NY Times Poll: People Prefer Default to Increasing the Debt Limit Without Cuts
by John Sexton 26 Sep 2013
I was reading through the NY Times poll results published yesterday when I came across this surprising response to question 43. Here is the full question:
43. As you may know, there is a debate in Washington about raising the federal debt ceiling, which is the amount of money that the federal government can borrow to pay its bills. Which of these comes closest to your feelings about raising the debt ceiling now? 1. It should be raised without conditions, because the government must pay its existing bills and obligations; OR 2. It should be raised, but only with the condition that the government also cuts spending to offset it; OR 3. It should not be raised under any condition even if that means the U.S. could default on its loans and obligations.
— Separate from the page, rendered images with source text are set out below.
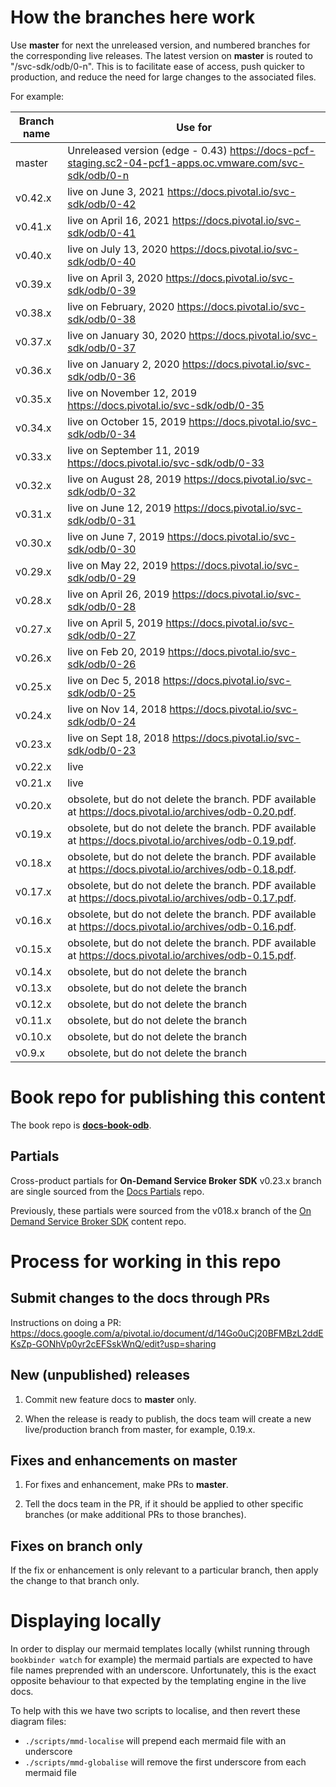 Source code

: 
# How the branches here work

Use **master** for next the unreleased version, and numbered branches for the corresponding live releases.
The latest version on **master** is routed to "/svc-sdk/odb/0-n". This is to facilitate ease of access, push quicker to production, and reduce the need for large changes to the associated files.

For example:

| Branch name     | Use for|
|-----------------| ------|
| master          | Unreleased version (edge - 0.43) https://docs-pcf-staging.sc2-04-pcf1-apps.oc.vmware.com/svc-sdk/odb/0-n|
| v0.42.x         | live on June 3, 2021 https://docs.pivotal.io/svc-sdk/odb/0-42|
| v0.41.x         | live on April 16, 2021 https://docs.pivotal.io/svc-sdk/odb/0-41|
| v0.40.x         | live on July 13, 2020 https://docs.pivotal.io/svc-sdk/odb/0-40|
| v0.39.x         | live on April 3, 2020 https://docs.pivotal.io/svc-sdk/odb/0-39|
| v0.38.x         | live on February, 2020 https://docs.pivotal.io/svc-sdk/odb/0-38|
| v0.37.x         | live on January 30, 2020 https://docs.pivotal.io/svc-sdk/odb/0-37|
| v0.36.x         | live on January 2, 2020 https://docs.pivotal.io/svc-sdk/odb/0-36|
| v0.35.x         | live on November 12, 2019 https://docs.pivotal.io/svc-sdk/odb/0-35|
| v0.34.x         | live on October 15, 2019 https://docs.pivotal.io/svc-sdk/odb/0-34|
| v0.33.x         | live on September 11, 2019 https://docs.pivotal.io/svc-sdk/odb/0-33|
| v0.32.x         | live on August 28, 2019 https://docs.pivotal.io/svc-sdk/odb/0-32|
| v0.31.x         | live on June 12, 2019 https://docs.pivotal.io/svc-sdk/odb/0-31|
| v0.30.x         | live on June 7, 2019 https://docs.pivotal.io/svc-sdk/odb/0-30|
| v0.29.x         | live on May 22, 2019 https://docs.pivotal.io/svc-sdk/odb/0-29|
| v0.28.x         | live on April 26, 2019 https://docs.pivotal.io/svc-sdk/odb/0-28|
| v0.27.x         | live on April 5, 2019 https://docs.pivotal.io/svc-sdk/odb/0-27|
| v0.26.x         | live on Feb 20, 2019 https://docs.pivotal.io/svc-sdk/odb/0-26|
| v0.25.x         | live on Dec 5, 2018 https://docs.pivotal.io/svc-sdk/odb/0-25|
| v0.24.x         | live on Nov 14, 2018 https://docs.pivotal.io/svc-sdk/odb/0-24|
| v0.23.x         | live on Sept 18, 2018 https://docs.pivotal.io/svc-sdk/odb/0-23|
| v0.22.x         | live | https://docs.pivotal.io/svc-sdk/odb/0-22|
| v0.21.x         | live | https://docs.pivotal.io/svc-sdk/odb/0-21|
| v0.20.x         | obsolete, but do not delete the branch. PDF available at https://docs.pivotal.io/archives/odb-0.20.pdf. |
| v0.19.x         | obsolete, but do not delete the branch. PDF available at https://docs.pivotal.io/archives/odb-0.19.pdf. |
| v0.18.x         | obsolete, but do not delete the branch. PDF available at https://docs.pivotal.io/archives/odb-0.18.pdf. |
| v0.17.x         | obsolete, but do not delete the branch. PDF available at https://docs.pivotal.io/archives/odb-0.17.pdf. |
| v0.16.x         | obsolete, but do not delete the branch. PDF available at https://docs.pivotal.io/archives/odb-0.16.pdf. |
| v0.15.x         | obsolete, but do not delete the branch. PDF available at https://docs.pivotal.io/archives/odb-0.15.pdf. |
| v0.14.x         | obsolete, but do not delete the branch |
| v0.13.x         | obsolete, but do not delete the branch |
| v0.12.x         | obsolete, but do not delete the branch |
| v0.11.x         | obsolete, but do not delete the branch |
| v0.10.x         | obsolete, but do not delete the branch |
| v0.9.x          | obsolete, but do not delete the branch |

# Book repo for publishing this content

The book repo is [**docs-book-odb**](https://github.com/pivotal-cf/docs-book-odb).


## Partials

Cross-product partials for **On-Demand Service Broker SDK** v0.23.x branch are single sourced from the [Docs Partials](https://github.com/pivotal-cf/docs-partials) repo.

Previously, these partials were sourced from the v018.x branch of the [On Demand Service Broker SDK](https://github.com/pivotal-cf/docs-on-demand-service-broker/tree/v0.18.x) content repo.

# Process for working in this repo

## Submit changes to the docs through PRs

Instructions on doing a PR: https://docs.google.com/a/pivotal.io/document/d/14Go0uCj20BFMBzL2ddEKsZp-GONhVp0yr2cEFSskWnQ/edit?usp=sharing

## New (unpublished) releases

1. Commit new feature docs to **master** only.

2. When the release is ready to publish, the docs team will create a new live/production branch from master, for example, 0.19.x.

## Fixes and enhancements on master

1. For fixes and enhancement, make PRs to **master**.

2. Tell the docs team in the PR, if it should be applied to other specific branches (or make additional PRs to those branches).

## Fixes on branch only

If the fix or enhancement is only relevant to a particular branch, then apply the change to that branch only.

# Displaying locally

In order to display our mermaid templates locally (whilst running through `bookbinder watch` for example) the mermaid partials are expected to have file names preprended with an underscore. Unfortunately, this is the exact opposite behaviour to that expected by the templating engine in the live docs.

To help with this we have two scripts to localise, and then revert these diagram files:
* `./scripts/mmd-localise` will prepend each mermaid file with an underscore
* `./scripts/mmd-globalise` will remove the first underscore from each mermaid file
Here are the results for each of those three options:
Raised without conditions - 17
Raised with spending cuts - 55
Not raised - 24
Don't Know - 4
As you can see, not raising the debt limit, even with the explicit possibility of default, is more popular than raising it without conditions, 24-17. People would rather go over the cliff than get nothing.
But the big majority of people in the middle want cuts to offset any increase in the limit. In other words, a majority expect Democrats to cut a deal. It's clear elsewhere in the poll that the public does not support tying an increase to a repeal of Obamacare, but most do want something back.
Given the overwhelming numbers, Democrats may find that comparing possible concessions to hostage-taking or suicide bombing is not going to go over well with the majority of the electorate.